This picture was taken in 1941 in Zhytomyr, Ukraine. German soldiers are surrounding Jews in the Market Square, and we all know what happened after that.
My family left Zhytomyr decades earlier. I never thought about that place much, never visited, never felt like I had to. It was the Old Country, not My Country. It’s not like I have any relatives there now or any other reason to worry.
But I can’t shake the strange quiver in my chest. I can’t block out the memories of my grandma’s bland chicken soup, or her and my mom’s Yiddish conversations about Ukrainian relatives I didn’t know and would never meet.
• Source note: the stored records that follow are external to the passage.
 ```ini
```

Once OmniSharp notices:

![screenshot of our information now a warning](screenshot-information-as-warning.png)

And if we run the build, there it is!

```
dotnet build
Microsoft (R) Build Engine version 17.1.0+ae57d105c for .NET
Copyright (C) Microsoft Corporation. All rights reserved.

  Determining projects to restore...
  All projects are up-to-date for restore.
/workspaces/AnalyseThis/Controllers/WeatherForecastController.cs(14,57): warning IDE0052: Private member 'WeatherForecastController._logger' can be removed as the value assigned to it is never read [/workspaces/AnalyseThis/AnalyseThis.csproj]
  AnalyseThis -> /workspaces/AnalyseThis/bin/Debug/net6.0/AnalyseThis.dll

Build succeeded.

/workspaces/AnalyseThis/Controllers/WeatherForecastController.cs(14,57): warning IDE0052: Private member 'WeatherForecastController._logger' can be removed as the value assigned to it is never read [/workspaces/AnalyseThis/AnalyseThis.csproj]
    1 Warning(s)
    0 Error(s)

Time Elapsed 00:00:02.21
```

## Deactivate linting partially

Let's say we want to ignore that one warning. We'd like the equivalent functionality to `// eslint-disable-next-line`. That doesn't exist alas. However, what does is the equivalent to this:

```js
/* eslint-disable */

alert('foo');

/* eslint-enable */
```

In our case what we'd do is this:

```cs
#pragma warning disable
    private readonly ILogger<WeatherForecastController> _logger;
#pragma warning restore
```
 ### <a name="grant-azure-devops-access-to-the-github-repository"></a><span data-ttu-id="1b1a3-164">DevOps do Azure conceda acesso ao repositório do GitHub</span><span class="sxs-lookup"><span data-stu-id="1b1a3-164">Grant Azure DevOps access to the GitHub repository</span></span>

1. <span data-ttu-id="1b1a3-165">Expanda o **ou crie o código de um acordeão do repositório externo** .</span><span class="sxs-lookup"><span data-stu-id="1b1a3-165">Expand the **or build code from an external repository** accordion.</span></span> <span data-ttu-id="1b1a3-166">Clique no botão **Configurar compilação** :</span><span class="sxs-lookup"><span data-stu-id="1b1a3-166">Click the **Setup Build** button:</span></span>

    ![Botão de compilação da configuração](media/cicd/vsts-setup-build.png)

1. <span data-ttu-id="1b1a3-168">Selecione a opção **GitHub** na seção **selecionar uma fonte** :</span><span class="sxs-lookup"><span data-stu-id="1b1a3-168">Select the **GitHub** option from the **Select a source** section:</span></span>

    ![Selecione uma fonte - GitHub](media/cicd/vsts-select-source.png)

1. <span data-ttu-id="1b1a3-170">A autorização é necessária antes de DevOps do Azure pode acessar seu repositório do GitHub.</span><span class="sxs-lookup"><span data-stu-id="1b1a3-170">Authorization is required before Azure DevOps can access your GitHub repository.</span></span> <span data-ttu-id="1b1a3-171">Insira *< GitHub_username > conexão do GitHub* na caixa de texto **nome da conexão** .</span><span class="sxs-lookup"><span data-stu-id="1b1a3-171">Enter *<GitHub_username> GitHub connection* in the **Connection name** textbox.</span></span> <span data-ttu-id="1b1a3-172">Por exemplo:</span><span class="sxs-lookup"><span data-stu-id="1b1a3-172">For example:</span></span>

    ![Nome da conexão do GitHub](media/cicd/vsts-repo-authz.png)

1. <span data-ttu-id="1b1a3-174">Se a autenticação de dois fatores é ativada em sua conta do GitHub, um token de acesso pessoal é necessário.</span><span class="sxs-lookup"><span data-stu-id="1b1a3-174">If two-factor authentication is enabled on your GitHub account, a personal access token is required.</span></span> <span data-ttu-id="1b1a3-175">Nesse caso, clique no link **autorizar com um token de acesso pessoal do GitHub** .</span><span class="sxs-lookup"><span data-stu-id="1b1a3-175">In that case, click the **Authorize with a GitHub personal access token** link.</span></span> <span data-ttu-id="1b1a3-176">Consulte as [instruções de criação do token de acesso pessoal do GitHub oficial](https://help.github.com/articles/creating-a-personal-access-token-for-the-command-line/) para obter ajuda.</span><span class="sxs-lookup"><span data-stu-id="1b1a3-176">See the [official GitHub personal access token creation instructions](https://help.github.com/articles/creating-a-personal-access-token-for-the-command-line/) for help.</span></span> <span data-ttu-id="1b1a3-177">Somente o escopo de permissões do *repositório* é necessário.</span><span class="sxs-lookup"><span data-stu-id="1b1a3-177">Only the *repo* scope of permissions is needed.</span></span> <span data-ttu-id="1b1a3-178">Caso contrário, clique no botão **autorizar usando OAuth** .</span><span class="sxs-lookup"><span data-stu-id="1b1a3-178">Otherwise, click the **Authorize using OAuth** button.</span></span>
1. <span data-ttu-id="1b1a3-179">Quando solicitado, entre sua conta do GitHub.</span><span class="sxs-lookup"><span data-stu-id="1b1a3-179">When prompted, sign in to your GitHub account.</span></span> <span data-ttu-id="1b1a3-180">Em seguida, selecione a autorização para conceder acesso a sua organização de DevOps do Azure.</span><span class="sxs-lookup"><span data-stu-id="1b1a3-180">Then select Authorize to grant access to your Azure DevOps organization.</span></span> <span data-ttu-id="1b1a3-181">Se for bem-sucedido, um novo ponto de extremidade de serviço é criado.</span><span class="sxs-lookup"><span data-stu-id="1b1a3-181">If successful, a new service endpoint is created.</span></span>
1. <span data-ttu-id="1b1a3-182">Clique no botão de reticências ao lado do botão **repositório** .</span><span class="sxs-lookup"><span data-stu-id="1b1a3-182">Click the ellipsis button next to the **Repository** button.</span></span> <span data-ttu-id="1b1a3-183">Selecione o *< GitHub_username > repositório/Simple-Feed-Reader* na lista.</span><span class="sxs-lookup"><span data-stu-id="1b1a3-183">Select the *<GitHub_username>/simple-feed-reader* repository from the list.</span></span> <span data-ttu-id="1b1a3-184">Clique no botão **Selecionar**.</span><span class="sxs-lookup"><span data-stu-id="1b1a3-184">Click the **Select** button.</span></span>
I hadn’t thought about Zhytomyr for years, and now I can’t stop thinking about it because my sister texted me today and said that Zhytomyr was just bombed by the Russians. Again there will be soldiers in the Square, and there will be new pictures, in color this time but materially not much different.
Zhytomyr is just one of dozens of cities being bombed, its people among millions of others who will be put under occupation. I shouldn’t give it a second thought. But you don’t have to live somewhere to call it home.
One thought on “You Don’t Have to Live Somewhere to Call it Home”
Well said. I was there ~25+ years ago for a State Partnership Program exercise; the people were gracious and generally hopeful, history was around every corner, and there were very interesting generational divides in terms of that history. The current situation is tragic, and completely undeserved.